▶ _What you are asked to do_
Whenever a line in the data holds the string "further", pull that line out.

[Plain-text document sources]
_ _ _ _

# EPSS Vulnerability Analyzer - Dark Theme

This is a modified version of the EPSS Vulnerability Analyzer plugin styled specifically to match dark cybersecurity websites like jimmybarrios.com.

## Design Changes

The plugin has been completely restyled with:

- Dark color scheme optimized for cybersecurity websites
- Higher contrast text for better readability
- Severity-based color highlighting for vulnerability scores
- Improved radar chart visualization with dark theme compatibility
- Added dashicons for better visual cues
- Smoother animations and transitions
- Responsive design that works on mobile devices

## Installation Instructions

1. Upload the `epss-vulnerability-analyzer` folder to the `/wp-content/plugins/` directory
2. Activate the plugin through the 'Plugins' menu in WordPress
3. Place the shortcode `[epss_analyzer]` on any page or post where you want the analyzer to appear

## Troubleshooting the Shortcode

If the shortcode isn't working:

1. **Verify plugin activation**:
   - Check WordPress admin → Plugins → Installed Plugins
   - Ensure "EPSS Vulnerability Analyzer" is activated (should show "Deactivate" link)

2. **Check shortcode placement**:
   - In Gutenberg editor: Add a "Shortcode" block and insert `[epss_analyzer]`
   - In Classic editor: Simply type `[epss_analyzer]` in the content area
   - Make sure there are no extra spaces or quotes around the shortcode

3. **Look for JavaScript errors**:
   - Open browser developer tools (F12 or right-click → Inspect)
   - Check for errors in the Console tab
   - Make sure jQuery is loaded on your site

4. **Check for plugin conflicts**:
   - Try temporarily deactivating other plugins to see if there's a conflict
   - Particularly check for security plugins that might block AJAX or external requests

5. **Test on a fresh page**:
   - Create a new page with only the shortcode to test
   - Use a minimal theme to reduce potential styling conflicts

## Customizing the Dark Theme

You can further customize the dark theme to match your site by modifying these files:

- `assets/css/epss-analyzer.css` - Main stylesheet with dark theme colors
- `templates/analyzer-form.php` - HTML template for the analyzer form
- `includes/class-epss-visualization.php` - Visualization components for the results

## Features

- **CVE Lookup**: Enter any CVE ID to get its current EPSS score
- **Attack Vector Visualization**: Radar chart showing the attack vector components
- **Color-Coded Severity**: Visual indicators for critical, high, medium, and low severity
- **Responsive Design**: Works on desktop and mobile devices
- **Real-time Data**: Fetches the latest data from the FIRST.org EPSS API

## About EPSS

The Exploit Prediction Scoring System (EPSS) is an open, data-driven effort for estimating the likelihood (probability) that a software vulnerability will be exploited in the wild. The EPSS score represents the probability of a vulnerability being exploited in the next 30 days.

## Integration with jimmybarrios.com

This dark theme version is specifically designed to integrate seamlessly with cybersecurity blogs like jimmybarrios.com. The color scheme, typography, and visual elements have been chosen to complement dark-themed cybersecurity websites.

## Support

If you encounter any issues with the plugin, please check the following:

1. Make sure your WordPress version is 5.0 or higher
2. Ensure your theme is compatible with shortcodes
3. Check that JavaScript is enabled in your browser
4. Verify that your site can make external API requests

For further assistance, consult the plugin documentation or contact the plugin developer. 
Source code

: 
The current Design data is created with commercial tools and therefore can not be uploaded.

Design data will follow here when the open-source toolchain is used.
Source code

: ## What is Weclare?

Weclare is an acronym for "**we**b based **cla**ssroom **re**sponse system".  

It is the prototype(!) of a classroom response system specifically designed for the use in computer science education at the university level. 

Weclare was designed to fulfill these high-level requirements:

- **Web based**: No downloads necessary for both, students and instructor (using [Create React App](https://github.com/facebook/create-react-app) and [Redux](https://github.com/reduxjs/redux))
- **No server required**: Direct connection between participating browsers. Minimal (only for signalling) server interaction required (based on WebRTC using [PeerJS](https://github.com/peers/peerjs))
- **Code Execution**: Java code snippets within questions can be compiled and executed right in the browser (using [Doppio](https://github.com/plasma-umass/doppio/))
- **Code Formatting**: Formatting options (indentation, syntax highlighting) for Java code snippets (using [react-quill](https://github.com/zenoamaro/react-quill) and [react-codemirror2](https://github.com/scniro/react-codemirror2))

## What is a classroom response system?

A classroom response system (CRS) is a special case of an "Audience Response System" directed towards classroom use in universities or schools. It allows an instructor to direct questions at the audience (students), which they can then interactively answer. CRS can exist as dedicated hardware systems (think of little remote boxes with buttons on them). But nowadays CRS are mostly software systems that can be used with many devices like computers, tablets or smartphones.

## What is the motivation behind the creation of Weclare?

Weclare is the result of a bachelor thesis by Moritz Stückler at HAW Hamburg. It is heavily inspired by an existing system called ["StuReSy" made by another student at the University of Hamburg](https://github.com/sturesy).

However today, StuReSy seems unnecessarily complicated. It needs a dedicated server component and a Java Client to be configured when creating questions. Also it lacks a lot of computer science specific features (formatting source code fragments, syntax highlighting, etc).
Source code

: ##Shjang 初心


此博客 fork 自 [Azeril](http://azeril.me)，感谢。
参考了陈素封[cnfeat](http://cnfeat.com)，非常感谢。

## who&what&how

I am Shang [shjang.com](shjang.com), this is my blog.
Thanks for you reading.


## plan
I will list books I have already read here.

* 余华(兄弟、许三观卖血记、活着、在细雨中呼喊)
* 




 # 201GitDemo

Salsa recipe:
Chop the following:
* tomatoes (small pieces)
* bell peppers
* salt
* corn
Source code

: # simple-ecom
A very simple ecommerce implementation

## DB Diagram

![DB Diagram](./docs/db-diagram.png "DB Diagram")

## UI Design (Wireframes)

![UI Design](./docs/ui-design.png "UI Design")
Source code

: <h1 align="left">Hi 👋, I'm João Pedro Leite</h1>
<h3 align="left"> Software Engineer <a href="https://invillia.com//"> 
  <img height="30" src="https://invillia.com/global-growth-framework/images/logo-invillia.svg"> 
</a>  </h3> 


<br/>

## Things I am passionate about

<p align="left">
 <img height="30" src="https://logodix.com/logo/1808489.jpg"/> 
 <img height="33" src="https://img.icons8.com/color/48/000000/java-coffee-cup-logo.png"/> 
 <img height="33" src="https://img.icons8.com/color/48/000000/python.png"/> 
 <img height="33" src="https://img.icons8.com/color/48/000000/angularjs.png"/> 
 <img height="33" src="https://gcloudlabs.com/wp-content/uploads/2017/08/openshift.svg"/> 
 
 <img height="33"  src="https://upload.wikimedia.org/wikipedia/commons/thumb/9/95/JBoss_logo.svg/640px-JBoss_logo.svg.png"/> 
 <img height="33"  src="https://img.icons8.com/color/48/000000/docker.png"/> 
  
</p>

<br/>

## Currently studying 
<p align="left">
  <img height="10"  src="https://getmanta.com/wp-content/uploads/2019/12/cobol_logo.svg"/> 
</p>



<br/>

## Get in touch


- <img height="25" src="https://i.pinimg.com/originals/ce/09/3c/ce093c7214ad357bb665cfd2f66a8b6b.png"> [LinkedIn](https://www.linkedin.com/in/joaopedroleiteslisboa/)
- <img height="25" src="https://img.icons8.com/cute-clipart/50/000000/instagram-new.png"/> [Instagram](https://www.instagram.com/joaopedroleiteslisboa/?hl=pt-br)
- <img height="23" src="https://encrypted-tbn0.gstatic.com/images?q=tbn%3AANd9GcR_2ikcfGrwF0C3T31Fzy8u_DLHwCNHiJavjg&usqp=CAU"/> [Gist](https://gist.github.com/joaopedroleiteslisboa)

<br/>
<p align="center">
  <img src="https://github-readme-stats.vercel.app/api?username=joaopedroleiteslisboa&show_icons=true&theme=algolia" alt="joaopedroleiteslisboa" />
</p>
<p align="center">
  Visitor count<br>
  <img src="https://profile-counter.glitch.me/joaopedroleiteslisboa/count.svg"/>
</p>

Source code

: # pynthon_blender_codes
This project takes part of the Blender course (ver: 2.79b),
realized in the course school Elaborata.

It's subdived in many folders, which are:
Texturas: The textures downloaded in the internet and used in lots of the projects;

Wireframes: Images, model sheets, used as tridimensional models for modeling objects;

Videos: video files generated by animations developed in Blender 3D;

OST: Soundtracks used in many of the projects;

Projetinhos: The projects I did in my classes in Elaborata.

_ _ _ _

▶ _Result of the task_
You can further customize the dark theme to match your site by modifying these files:
For further assistance, consult the plugin documentation or contact the plugin developer. 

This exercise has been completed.